*** EXTRACTED ENTRIES Section Begins ***

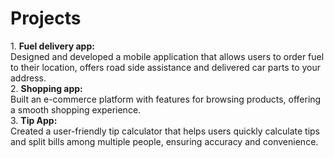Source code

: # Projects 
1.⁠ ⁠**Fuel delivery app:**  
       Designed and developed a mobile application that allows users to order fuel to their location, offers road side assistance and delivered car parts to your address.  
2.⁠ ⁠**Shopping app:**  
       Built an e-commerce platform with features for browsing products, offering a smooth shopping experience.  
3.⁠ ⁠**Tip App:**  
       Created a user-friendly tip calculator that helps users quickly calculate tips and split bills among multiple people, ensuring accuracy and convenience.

*** EXTRACTED ENTRIES Section Ends ***
*** EXTRACTED ENTRIES Section Begins ***

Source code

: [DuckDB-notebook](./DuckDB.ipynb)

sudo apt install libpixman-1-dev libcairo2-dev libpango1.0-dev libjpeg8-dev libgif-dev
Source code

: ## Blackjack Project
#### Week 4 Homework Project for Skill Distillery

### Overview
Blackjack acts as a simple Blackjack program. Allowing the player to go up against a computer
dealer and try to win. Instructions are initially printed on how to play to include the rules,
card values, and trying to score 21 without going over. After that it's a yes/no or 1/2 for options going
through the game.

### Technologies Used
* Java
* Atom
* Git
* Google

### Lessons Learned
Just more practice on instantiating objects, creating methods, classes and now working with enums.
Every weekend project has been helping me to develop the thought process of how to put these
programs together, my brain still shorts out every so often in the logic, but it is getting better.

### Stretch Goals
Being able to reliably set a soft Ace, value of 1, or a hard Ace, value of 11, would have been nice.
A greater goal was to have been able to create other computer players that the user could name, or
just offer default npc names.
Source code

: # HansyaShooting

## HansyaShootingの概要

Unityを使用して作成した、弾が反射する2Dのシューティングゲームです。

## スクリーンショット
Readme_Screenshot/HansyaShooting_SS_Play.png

*** EXTRACTED ENTRIES Section Ends ***
*** EXTRACTED ENTRIES Section Begins ***

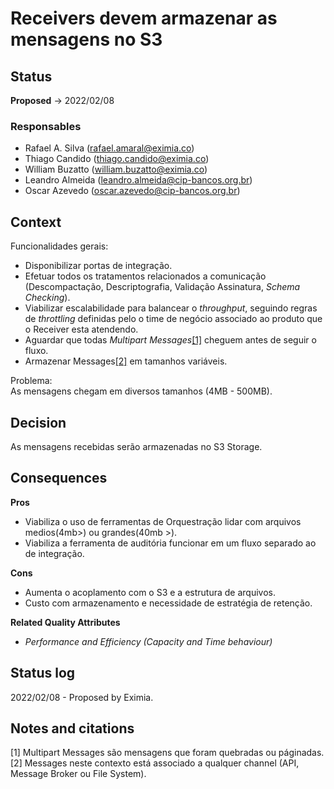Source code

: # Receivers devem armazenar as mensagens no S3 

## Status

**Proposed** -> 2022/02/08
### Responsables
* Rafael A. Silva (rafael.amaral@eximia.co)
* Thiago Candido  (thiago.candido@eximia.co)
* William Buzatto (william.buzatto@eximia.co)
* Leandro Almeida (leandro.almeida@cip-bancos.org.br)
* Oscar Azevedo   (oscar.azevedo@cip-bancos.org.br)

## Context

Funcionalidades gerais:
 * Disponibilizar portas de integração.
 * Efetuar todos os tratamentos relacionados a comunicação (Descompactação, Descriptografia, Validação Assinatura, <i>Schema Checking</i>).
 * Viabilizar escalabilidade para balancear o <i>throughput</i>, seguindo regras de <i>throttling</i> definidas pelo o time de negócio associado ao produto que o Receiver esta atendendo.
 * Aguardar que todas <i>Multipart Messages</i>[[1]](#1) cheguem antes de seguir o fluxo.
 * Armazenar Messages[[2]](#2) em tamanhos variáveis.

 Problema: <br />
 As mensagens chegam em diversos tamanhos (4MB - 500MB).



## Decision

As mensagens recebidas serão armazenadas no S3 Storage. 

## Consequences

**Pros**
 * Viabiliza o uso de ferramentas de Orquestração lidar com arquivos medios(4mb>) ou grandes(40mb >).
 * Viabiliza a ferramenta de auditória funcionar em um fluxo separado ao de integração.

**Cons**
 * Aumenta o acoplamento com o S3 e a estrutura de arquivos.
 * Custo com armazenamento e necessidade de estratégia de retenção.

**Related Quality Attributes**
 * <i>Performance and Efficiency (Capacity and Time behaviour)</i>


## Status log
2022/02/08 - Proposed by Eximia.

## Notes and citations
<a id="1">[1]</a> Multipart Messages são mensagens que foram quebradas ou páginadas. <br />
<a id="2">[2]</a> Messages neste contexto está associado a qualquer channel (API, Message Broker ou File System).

*** EXTRACTED ENTRIES Section Ends ***

→ TASK
Find and copy every line in the entries above where the string "users" occurs.

→ FINISHED TASK
       Designed and developed a mobile application that allows users to order fuel to their location, offers road side assistance and delivered car parts to your address.  
       Created a user-friendly tip calculator that helps users quickly calculate tips and split bills among multiple people, ensuring accuracy and convenience.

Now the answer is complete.